International Market Fee: These vary and you want to put a cap on this. $15,000 to $45,000 US is usually the ballpark they fall in. The Market Fee recoups the money the agent spends on attending festivals and markets, plus the various materials and expenses involved in selling the film. They will look to recoup this plus any MG they might give before you see any additional money, or overages.
International Screening Fees: When your film plays at film festivals internationally, most festivals pay what is called a screening fee. That is, they pay the filmmakers money to screen their film.
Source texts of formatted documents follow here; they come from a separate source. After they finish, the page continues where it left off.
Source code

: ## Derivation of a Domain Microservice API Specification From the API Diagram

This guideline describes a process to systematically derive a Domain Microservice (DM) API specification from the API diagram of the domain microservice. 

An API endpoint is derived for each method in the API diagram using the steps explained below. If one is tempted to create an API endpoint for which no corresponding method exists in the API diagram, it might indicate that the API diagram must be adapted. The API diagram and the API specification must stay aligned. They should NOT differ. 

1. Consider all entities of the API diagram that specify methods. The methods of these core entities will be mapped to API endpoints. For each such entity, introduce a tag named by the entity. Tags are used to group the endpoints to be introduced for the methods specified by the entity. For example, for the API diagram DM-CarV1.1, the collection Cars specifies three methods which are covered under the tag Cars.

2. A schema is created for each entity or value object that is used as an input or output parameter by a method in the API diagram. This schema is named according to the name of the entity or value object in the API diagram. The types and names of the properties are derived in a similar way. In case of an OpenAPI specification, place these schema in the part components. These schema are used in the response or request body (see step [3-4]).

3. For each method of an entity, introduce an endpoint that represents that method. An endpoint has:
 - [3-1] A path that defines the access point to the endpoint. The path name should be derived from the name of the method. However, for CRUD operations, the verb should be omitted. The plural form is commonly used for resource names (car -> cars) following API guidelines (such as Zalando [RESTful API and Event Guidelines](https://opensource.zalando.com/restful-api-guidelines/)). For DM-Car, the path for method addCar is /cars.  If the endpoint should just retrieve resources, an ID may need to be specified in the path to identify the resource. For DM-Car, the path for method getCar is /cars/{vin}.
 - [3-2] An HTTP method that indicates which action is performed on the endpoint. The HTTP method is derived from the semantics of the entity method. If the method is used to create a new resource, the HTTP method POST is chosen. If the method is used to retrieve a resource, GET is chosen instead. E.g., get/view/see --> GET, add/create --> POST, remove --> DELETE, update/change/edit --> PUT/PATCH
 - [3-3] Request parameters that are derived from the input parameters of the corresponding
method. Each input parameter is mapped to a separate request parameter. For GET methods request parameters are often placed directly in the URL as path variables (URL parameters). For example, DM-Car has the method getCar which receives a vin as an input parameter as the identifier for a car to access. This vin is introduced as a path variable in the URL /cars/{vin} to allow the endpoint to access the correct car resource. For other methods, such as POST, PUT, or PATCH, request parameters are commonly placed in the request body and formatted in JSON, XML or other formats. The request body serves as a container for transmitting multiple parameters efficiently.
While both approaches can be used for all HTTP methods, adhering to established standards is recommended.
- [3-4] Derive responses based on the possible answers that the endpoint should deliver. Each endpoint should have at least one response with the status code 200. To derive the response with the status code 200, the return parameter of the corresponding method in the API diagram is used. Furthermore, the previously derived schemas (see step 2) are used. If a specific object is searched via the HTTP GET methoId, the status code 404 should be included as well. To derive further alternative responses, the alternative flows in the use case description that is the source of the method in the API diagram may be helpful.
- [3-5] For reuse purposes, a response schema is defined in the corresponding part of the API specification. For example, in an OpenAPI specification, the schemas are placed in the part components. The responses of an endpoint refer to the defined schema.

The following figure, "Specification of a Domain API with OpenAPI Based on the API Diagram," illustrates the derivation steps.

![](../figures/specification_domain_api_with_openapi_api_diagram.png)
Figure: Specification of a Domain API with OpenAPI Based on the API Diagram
This is customarily a 50/50 split between the International Sales Agent and the filmmaker.
Prize Money: If there is any prize money for the film, make sure to try and work in a clause that says the filmmaker gets 100% of it.
Kickstarter helped us, A LOT.
When we finally decided to release "I Am Not A Hipster" ourselves, we were heavily encouraged by Joseph Beyer, Missy Laney, and Chris Horton (three of the masterminds behind #ArtistServices) to do a Kickstarter campaign. At the time, I honestly didn’t know too much about the service. The money we raised on Kickstarter was incredibly liberating and perhaps the most honest way to get the film out into the world. We were able to raise $30,788 dollars to pay for all the deliverables (E and O insurance, Closed Captioning, DVD and Blu Rays, etc). We also used Kickstarter as a way to help pre-sell the DVDs, by offering it as a reward. The process was stressful and almost like a full-time job, but we did get a lot of wonderful support for our film and it actually made our "I Am Not A Hipster" family extend to a whole new community of Kickstarter supporters.
Your filmmaking community is your greatest ally.
Hands down the best people that helped us along the way were other filmmakers. I can't stress this enough. If you glean nothing else from this write up, leave with this -- reach out to other filmmakers and ask them for advice. I had so many people help me out, that it is in part why I wanted to write this. If there is a distributor or platform that you are curious about, I would strongly recommend you see what other filmmakers have used that platform or distributor, reach out to them and ask their opinion. Off the record, filmmakers will speak very candidly about the pros and cons of certain distributors and platforms, and that is the most useful information you can get. The same goes for finding lawyers to negotiate deals, sales agents, film festivals, and the like. Ask other filmmakers who have been through it before and find out the inside scoop.
What it boils down to: Get your film out there!
Every film is going to navigate down its own unique path. The quicker you make your decisions, the better. Filmmakers often don’t realize that it takes months for cable operators, theaters, and even iTunes and Netflix to slot your film to be played. Once you make all your decisions, expect four to six months before most things can even be implemented, so you need to be prepared very far in advance.
I had to learn a lot of lessons along the way to distributing our movie, but ultimately we are thrilled with how things turned out for I Am Not A Hipster and that, after all that hard work, people can see the movie worldwide. I hope some of these tips help you in your filmmaking endeavors and wish you the best of luck!